How to complete this task: Lines outside the range are not wanted. Give again exactly the lines between the line holding "it can be shown" and the line holding "but details can", inclusive, from the listing below.

### Data section ###

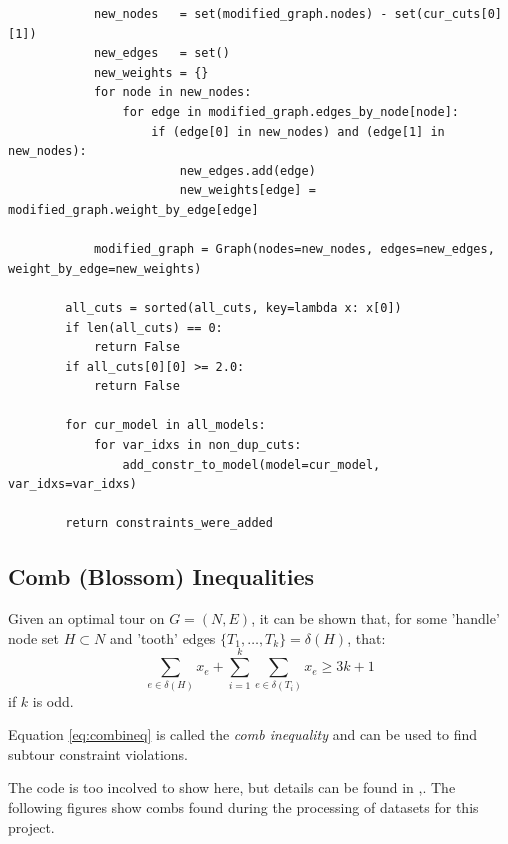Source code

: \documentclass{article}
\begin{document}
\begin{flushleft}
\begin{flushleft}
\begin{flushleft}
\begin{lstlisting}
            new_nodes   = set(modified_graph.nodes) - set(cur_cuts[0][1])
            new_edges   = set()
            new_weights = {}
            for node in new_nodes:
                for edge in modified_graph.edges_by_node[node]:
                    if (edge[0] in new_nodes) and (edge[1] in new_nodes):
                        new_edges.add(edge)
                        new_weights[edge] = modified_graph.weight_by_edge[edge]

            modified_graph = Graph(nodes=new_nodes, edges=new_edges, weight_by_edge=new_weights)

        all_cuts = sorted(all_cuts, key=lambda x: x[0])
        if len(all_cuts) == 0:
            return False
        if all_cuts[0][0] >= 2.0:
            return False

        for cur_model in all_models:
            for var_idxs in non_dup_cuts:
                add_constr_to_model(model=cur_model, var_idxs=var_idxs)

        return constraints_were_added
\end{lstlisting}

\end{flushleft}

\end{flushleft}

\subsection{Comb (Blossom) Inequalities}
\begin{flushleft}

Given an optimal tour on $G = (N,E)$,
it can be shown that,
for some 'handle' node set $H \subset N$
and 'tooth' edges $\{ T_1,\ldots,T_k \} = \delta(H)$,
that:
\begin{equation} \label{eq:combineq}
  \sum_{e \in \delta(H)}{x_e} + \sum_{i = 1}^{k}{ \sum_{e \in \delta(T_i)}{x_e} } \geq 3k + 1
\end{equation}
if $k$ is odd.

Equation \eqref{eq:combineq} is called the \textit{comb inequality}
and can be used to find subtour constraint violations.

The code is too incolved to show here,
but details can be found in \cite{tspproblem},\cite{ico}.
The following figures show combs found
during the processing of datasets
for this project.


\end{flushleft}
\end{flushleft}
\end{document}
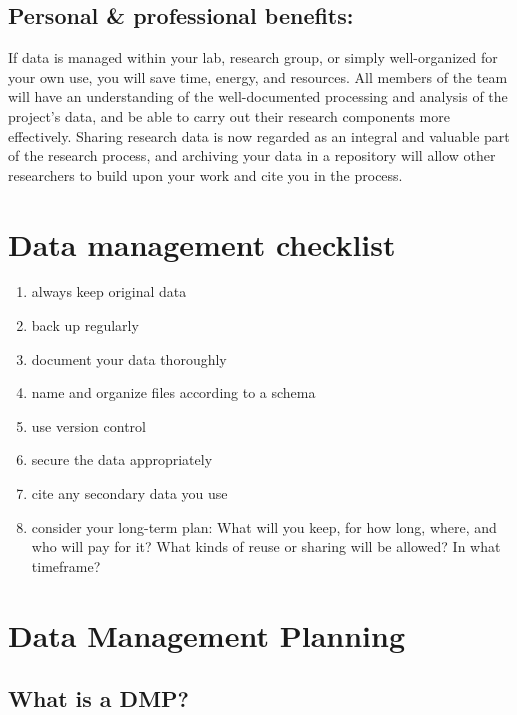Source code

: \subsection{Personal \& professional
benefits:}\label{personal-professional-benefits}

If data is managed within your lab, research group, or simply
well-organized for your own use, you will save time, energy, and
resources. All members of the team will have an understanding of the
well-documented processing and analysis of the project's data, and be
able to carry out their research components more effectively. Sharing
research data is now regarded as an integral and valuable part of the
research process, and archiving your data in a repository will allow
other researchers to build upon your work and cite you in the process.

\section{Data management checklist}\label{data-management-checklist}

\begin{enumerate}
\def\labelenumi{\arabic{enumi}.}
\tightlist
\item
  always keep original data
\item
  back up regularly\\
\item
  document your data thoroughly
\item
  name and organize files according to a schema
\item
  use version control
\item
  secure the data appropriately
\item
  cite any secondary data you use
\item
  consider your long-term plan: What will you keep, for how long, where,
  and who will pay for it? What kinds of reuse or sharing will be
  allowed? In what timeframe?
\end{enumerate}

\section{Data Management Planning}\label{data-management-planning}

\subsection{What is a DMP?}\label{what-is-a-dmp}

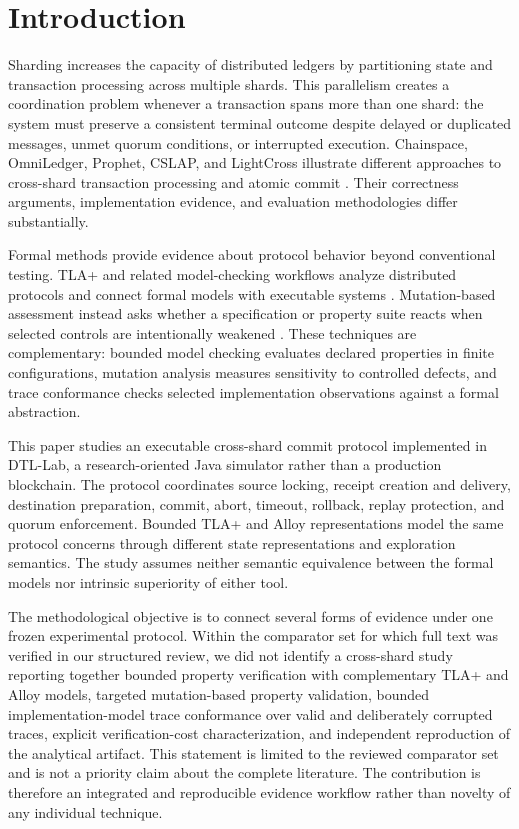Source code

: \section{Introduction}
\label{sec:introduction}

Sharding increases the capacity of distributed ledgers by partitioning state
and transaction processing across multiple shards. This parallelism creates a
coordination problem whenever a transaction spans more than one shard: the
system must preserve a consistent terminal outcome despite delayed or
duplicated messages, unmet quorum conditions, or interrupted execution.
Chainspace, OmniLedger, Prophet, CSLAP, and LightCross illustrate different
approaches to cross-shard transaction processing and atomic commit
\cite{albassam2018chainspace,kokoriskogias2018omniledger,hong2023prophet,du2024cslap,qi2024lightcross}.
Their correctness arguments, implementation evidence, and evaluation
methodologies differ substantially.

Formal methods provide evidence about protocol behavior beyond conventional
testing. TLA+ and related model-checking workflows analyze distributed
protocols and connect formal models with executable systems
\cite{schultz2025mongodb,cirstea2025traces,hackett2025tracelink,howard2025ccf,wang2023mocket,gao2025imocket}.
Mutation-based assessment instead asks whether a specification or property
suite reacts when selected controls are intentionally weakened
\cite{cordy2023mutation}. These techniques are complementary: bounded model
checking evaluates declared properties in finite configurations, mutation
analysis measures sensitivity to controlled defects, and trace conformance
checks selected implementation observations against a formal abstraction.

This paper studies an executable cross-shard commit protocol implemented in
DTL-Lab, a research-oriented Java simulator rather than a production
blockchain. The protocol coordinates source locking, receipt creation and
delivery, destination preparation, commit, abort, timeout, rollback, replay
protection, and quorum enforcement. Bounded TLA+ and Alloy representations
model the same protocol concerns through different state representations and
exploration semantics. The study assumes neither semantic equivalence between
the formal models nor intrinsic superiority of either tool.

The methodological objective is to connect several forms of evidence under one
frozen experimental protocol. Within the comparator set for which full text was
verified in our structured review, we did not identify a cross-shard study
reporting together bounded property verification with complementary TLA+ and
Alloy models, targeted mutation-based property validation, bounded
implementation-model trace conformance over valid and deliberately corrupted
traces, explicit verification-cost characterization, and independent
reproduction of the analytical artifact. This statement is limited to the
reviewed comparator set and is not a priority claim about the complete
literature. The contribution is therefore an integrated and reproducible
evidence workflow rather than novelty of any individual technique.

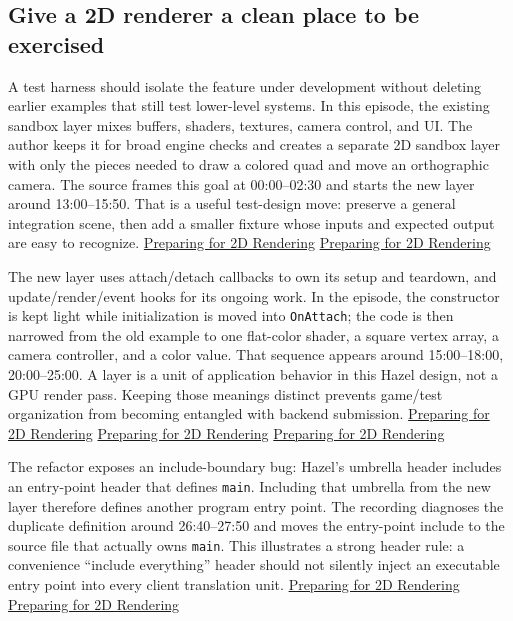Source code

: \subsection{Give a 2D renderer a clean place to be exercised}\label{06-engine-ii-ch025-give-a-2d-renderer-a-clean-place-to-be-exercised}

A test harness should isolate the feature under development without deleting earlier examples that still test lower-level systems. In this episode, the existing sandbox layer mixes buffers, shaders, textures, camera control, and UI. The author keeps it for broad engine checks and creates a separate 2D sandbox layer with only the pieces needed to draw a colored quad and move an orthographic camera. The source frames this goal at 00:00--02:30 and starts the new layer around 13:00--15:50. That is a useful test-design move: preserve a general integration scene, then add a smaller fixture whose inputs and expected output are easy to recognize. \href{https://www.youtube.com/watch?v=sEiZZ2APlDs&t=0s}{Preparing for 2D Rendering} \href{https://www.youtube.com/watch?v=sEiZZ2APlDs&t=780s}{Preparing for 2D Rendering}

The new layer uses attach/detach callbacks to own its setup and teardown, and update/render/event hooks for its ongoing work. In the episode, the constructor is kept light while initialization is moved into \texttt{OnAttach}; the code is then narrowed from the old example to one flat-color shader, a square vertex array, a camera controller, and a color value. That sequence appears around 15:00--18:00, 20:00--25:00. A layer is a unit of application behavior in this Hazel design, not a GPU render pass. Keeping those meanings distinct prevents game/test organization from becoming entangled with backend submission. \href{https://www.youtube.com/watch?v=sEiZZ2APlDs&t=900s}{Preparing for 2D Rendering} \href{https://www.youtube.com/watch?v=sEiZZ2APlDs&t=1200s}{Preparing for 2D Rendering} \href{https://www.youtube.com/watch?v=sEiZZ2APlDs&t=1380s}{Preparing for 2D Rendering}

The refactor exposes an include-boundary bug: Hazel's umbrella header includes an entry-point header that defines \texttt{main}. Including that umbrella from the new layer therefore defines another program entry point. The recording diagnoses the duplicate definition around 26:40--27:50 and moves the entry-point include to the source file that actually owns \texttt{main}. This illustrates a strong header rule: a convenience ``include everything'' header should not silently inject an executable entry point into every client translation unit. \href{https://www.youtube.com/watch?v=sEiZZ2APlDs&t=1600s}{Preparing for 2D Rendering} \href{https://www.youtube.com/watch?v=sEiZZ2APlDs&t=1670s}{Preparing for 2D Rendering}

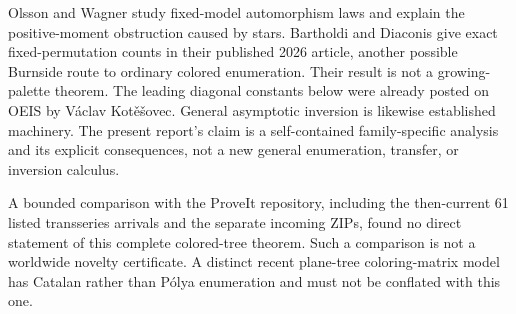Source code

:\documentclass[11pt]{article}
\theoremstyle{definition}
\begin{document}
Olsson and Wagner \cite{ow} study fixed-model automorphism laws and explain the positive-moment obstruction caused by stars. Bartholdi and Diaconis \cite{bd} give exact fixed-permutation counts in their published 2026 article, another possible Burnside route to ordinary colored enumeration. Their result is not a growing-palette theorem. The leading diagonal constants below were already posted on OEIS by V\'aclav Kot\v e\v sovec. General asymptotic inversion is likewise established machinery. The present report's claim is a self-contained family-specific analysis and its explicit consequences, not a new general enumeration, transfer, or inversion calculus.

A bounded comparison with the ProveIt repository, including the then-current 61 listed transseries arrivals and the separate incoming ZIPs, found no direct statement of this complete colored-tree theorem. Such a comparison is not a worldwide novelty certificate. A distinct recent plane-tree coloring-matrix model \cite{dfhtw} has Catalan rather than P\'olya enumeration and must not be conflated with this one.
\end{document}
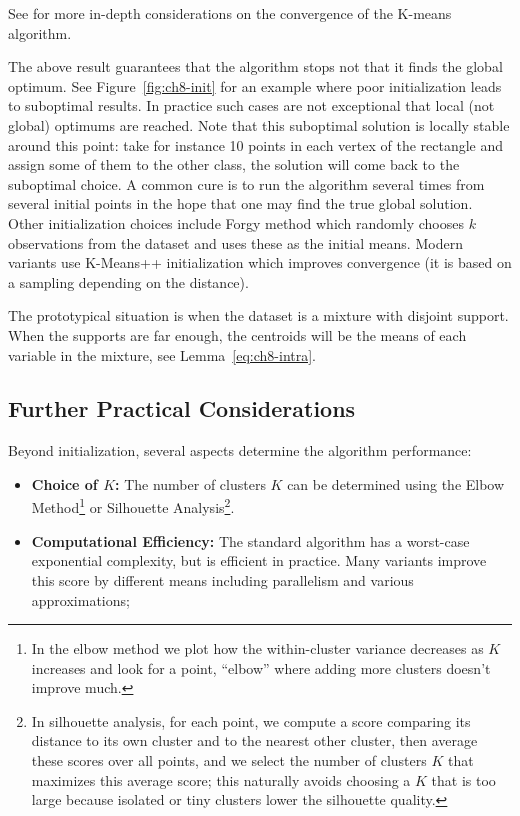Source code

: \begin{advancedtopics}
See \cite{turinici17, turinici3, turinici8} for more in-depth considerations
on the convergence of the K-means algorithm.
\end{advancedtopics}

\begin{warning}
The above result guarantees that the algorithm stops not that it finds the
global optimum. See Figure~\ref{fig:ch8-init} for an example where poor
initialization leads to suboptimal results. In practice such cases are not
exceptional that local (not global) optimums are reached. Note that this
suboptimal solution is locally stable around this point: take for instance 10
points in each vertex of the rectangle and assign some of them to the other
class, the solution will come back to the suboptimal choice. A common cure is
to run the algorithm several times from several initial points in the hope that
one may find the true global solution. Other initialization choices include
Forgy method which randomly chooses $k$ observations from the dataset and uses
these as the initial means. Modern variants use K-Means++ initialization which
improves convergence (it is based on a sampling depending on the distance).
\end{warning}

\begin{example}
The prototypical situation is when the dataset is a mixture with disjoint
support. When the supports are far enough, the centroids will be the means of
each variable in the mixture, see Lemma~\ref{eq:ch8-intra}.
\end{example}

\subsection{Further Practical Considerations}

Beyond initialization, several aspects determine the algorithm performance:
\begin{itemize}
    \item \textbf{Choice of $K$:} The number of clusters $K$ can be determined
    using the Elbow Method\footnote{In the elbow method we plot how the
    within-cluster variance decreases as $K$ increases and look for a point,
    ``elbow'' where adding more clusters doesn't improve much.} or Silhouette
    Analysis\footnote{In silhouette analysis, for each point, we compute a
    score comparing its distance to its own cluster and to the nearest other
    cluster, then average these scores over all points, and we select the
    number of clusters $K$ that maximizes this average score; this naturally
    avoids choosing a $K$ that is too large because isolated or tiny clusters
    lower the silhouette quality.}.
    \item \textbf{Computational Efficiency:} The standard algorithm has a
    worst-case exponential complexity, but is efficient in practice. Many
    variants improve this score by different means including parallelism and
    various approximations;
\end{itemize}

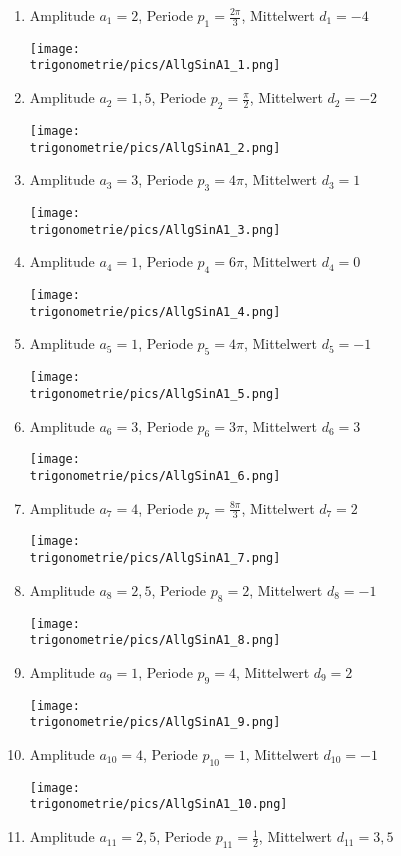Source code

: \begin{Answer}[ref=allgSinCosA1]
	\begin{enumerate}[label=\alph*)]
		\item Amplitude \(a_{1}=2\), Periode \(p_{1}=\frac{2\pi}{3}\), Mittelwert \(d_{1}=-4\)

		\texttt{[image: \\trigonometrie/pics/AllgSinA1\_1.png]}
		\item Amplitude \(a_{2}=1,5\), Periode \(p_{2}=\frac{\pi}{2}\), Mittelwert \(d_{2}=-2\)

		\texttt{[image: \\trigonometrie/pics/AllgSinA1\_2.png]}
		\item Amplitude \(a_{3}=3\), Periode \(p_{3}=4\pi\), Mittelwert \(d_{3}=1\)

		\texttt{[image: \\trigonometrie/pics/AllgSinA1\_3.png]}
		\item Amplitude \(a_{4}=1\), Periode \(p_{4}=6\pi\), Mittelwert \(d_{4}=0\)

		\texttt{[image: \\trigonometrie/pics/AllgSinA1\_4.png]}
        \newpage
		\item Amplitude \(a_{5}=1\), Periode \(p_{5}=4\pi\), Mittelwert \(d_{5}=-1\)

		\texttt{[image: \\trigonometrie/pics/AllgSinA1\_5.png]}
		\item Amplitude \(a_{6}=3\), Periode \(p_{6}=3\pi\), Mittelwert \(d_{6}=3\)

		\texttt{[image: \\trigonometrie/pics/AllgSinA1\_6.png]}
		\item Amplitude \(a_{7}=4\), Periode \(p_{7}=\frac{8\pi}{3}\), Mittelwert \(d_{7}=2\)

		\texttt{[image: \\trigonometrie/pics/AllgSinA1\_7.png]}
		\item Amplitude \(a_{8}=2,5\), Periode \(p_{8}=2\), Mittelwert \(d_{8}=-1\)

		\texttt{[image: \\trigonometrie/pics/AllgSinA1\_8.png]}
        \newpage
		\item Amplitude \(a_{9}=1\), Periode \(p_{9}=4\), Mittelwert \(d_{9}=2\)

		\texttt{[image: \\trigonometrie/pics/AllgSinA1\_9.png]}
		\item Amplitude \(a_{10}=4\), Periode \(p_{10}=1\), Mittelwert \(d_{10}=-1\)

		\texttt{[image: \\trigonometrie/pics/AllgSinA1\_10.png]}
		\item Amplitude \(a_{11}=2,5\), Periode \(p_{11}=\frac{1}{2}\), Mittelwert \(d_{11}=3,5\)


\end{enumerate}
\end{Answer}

###

Answer for this exercise:
it can be shown that,
for some 'handle' node set $H \subset N$
and 'tooth' edges $\{ T_1,\ldots,T_k \} = \delta(H)$,
that:
\begin{equation} \label{eq:combineq}
  \sum_{e \in \delta(H)}{x_e} + \sum_{i = 1}^{k}{ \sum_{e \in \delta(T_i)}{x_e} } \geq 3k + 1
\end{equation}
if $k$ is odd.

Equation \eqref{eq:combineq} is called the \textit{comb inequality}
and can be used to find subtour constraint violations.

The code is too incolved to show here,
but details can be found in \cite{tspproblem},\cite{ico}.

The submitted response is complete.